So, that all sets the stage for our five challenges.

One challenge is the replication detection challenge (RDC). Essentially, the abstract challenge in RDC is to find the duplicated music in a dataset ${\mathcal{D}} = \{({\mathbf r},s)\} \in {\mathcal{R}_\Omega} \times {\mathcal{S}_{\mathcal{V},A}}$ by looking only at elements of ${\mathcal{S}_{\mathbb{F},A'}}$ or of ${\mathcal{R}_\Omega}$. The tasks of RDC can be highly specific, e.g,

• find exact replicas: ${{\mathbf r}_x = \alpha {\mathbf r}_y}$, ${\alpha \ne 0}$, ${{\mathbf r}_x, {\mathbf r}_y \in \mathcal{D}}$
• find exact replicas up to a time shift: ${{\mathbf I}_x{\mathbf r}_x = \alpha {\mathbf I}_y{\mathbf r}_y}$, where ${{\mathbf I}_x, {\mathbf I}_y}$ are fat matrices extracting particular segments
• find exact replicas up to a time shift and linear time-invariant (LTI) transform ${T(\cdot)}$: ${{\mathbf I}_x{\mathbf r}_x = T({\mathbf I}_y{\mathbf r}_y)}$
• find exact replicas up to a time shift, LTI transform, and time dilation ${D(\cdot)}$: ${{\mathbf I}_xD({\mathbf r}_x) = T({\mathbf I}_y{\mathbf r}_y)}$.

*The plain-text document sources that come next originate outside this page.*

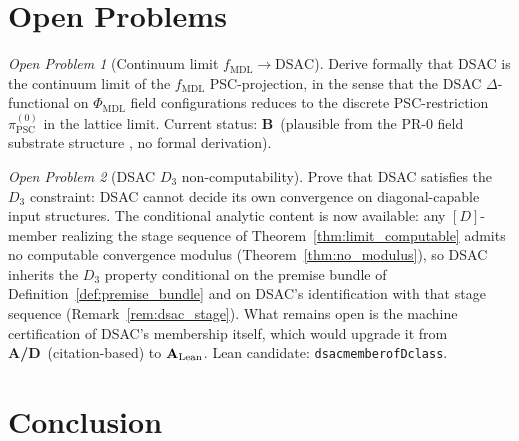 \documentclass[11pt]{article}
\theoremstyle{remark}
\newtheorem{openprob}{Open Problem}
\newcommand{\PSC}{\text{PSC}}
\newcommand{\PHIMDL}{\ensuremath{\Phi_{\mathrm{MDL}}}}
\newcommand{\lean}[1]{%
  \penalty-100
  \begingroup\def\_{\textunderscore\allowbreak}\texttt{#1}\endgroup}
\newcommand{\fmdl}{\ensuremath{f_{\mathrm{MDL}}}}
\newcommand{\DSAC}{\text{DSAC}}
\newcommand{\CatAL}{\ensuremath{\textbf{A}_{\rm Lean}}}
\newcommand{\CatAD}{\textbf{A/D}}
\newcommand{\CatB}{\textbf{B}}
\begin{document}
\section{Open Problems}
\label{sec:open}

\begin{openprob}[Continuum limit $\fmdl{} \to \DSAC$]
\label{op:dsac_continuum}
Derive formally that DSAC is the continuum limit of the $\fmdl{}$
PSC-projection, in the sense that the DSAC $\Delta$-functional on
$\PHIMDL$ field configurations reduces to the discrete PSC-restriction
$\pi_{\PSC}^{(0)}$ in the lattice limit.
Current status: \CatB\ (plausible from the PR-0 field substrate structure
\cite{SpivackMFRR}, no formal derivation).
\end{openprob}

\begin{openprob}[DSAC $D_3$ non-computability]
\label{op:dsac_noncomp}
Prove that DSAC satisfies the $D_3$ constraint: DSAC cannot decide its
own convergence on diagonal-capable input structures. The conditional
analytic content is now available: any $[D]$-member realizing the stage
sequence of Theorem~\ref{thm:limit_computable} admits no computable
convergence modulus (Theorem~\ref{thm:no_modulus}), so DSAC inherits the
$D_3$ property conditional on the premise bundle of
Definition~\ref{def:premise_bundle} and on DSAC's identification with
that stage sequence (Remark~\ref{rem:dsac_stage}).
What remains open is the machine certification of DSAC's membership
itself, which would upgrade it from \CatAD\ (citation-based) to \CatAL.
Lean candidate: \lean{dsac\_member\_of\_D\_class}.
\end{openprob}

\section{Conclusion}
\label{sec:conclusion}
\end{document}
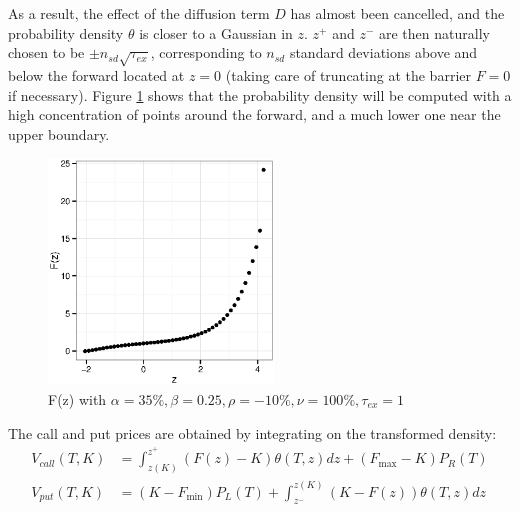 \documentclass[]{rAMF2e}
\begin{document}
As a result, the effect of the diffusion term $D$ has almost been cancelled, and the probability density $\theta$ is closer to a Gaussian in $z$. $z^+$ and $z^-$ are then naturally chosen to be $\pm n_{sd}\sqrt{\tau_{ex}}$, corresponding to $n_{sd}$ standard deviations above and below the forward located at $z=0$ (taking care of truncating at the barrier $F=0$ if necessary). Figure \ref{fig:Fz} shows that the probability density will be computed with a high concentration of points around the forward, and a much lower one near the upper boundary.

\begin{figure}[htb]
  \begin{center}  
    \includegraphics[width=6cm]{fz.eps}
  \end{center}
     \caption{\label{fig:Fz} F(z) with $\alpha=35\%, \beta=0.25, \rho=-10\%, \nu=100\%, \tau_{ex}=1$}
\end{figure}

The call and put prices are obtained by integrating on the transformed density:
\begin{align}
V_{call} (T, K) &= \int_{z(K)}^{z^{+}} (F(z)-K) \theta(T,z) dz + (F_{\max} - K) P_R(T) \\
V_{put} (T, K) &= (K-F_{\min}) P_L(T) + \int_{z^{-}}^{z(K)} (K-F(z)) \theta(T,z) dz
\end{align}
\end{document}
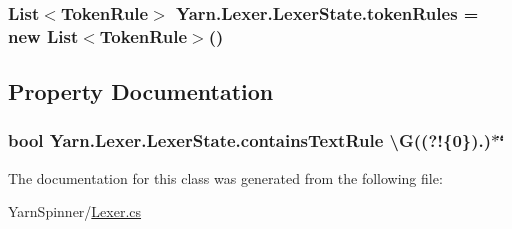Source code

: \hypertarget{a00100_adf6563b1dc6f3ef80ed13c2b15b7be03}{
\subsubsection[{token\-Rules}]{\setlength{\rightskip}{0pt plus 5cm}List$<${\bf Token\-Rule}$>$ Yarn.\-Lexer.\-Lexer\-State.\-token\-Rules = new List$<${\bf Token\-Rule}$>$()}}\label{a00100_adf6563b1dc6f3ef80ed13c2b15b7be03}


\subsection{Property Documentation}
\hypertarget{a00100_a69948f05c35eeae9cb8448c849a053e6}{
\subsubsection[{contains\-Text\-Rule}]{\setlength{\rightskip}{0pt plus 5cm}bool Yarn.\-Lexer.\-Lexer\-State.\-contains\-Text\-Rule \textbackslash{}G((?!\{0\}).)$\ast$\char`\"{}\hspace{0.3cm}{\ttfamily [get]}}}\label{a00100_a69948f05c35eeae9cb8448c849a053e6}


The documentation for this class was generated from the following file\-:\begin{DoxyCompactItemize}
\item 
Yarn\-Spinner/\hyperlink{a00263}{Lexer.\-cs}\end{DoxyCompactItemize}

The tasks can also have a lower specificity, but seek to identify music content in a dataset that are not independent observations, e.g.,

• find elements in ${\mathcal{D}}$ that are from the same superset recording
• find elements in ${\mathcal{D}}$ that are from the same artist
• find elements in ${\mathcal{D}}$ that are from the same album.

Why is this challenge needed? Because clean data is rare, and several well-used datasets in MIR have significant problems with replicas, e.g., GTZAN and Latin Music Dataset.

Another challenge is the feature inversion challenge (FIC), which seeks to appraise the relevance of features proposed for addressing the problem of music description. The abstract challenge is to infer from an element in ${\mathcal{S}_{\mathbb{F},A'}}$ the music content in ${\mathcal{R}_\Omega}$ that produced it. For instance, if ${\mathcal{V}}$ consists of instrument descriptors, then one hopes any element in ${\mathcal{S}_{\mathbb{F},A'}}$ is directly relatable to instruments specified or heard in the element ${\mathcal{R}_\Omega}$ corresponding to it. How is the feature vocabulary related to the feature vocabulary? As a specific example, one cannot reliably infer the music content from the bags of frames of features used in the “unacceptable solution” of the realisation of the kiki-bouba challenge discussed here (and below). This is in spite of that system producing all “right” answers. So, what is the relationship between ${\mathcal{S}_{\mathbb{F},A'}}$ and content in ${\mathcal{R}_\Omega}$? Note too that this challenge can involve building a music similarity system that attempts to find music recordings in a ${\mathcal{R}_\Omega}$ from an element of ${\mathcal{S}_{\mathbb{F},A'}}$, and then a listener tries to describe the characteristics of the “original” music recording.

Why is this challenge needed? Because too often it seems features are argued as being “relevant” because a system that uses them reproduces a lot of ground truth in a dataset. Relevance isn’t the only explanation of such an outcome.

A third challenge is the description inversion challenge (DIC): infer from the output of a music description system the music content it is describing. That is, go from ${\mathcal{S}_{\mathcal{V},A}}$ back to ${\mathcal{R}_\Omega}$ or ${\Omega}$ by describing the content of the music the system has described. Examples of this challenge are given by my recent AcousticBrainz reviews.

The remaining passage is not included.